Extracted entries Start Marker

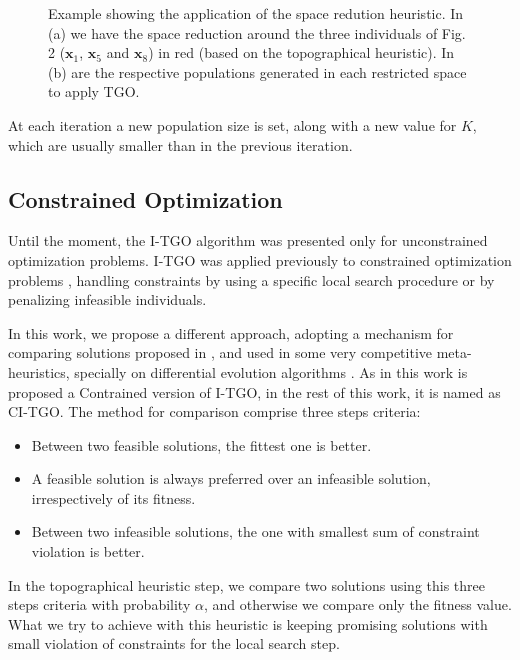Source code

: \begin{figure}[tp]
\begin{subfigure}{.5\textwidth}
  \caption{}
  \label{fig:SpaceReduction-b}
\end{subfigure}
\caption{Example showing the application of the space redution heuristic. In (a) we have the space reduction around the three individuals of Fig. 2 ($\bm{x}_1$, $\bm{x}_5$ and $\bm{x}_8$) in red (based on the topographical heuristic). In (b) are the respective populations generated in each restricted space to apply TGO.}\label{fig:SpaceReduction}
\end{figure}


At each iteration a new population size is set, along with a new value for $K$, which are usually smaller than in the previous iteration.


\subsection{Constrained Optimization}

Until the moment, the I-TGO algorithm was presented only for unconstrained optimization problems. I-TGO was applied previously to constrained optimization problems \citep{ITGO2, ITGO3}, handling constraints by using a specific local search procedure or by penalizing infeasible individuals.

In this work, we propose a different approach, adopting a mechanism for comparing solutions proposed in \cite{ConHandling}, and used in some very competitive meta-heuristics, specially on differential evolution algorithms \citep{DE1, DE2, DE3}. As in this work is proposed a Contrained version of I-TGO, in the rest of this work, it is named as CI-TGO. The method for comparison comprise three steps criteria:

\begin{itemize}

\item Between two feasible solutions, the fittest one is better.

\item A feasible solution is always preferred over an infeasible solution, irrespectively of its fitness.

\item Between two infeasible solutions, the one with smallest sum of constraint violation is better.

\end{itemize}


In the topographical heuristic step, we compare two solutions using this three steps criteria with probability $\alpha$, and otherwise we compare only the fitness value. What we try to achieve with this heuristic is keeping promising solutions with small violation of constraints for the local search step.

Extracted entries End Marker

_The problem_
Among the records, find each line where the word "with" occurs, and copy it.

_Answer to this task_
At each iteration a new population size is set, along with a new value for $K$, which are usually smaller than in the previous iteration.
\item Between two infeasible solutions, the one with smallest sum of constraint violation is better.
In the topographical heuristic step, we compare two solutions using this three steps criteria with probability $\alpha$, and otherwise we compare only the fitness value. What we try to achieve with this heuristic is keeping promising solutions with small violation of constraints for the local search step.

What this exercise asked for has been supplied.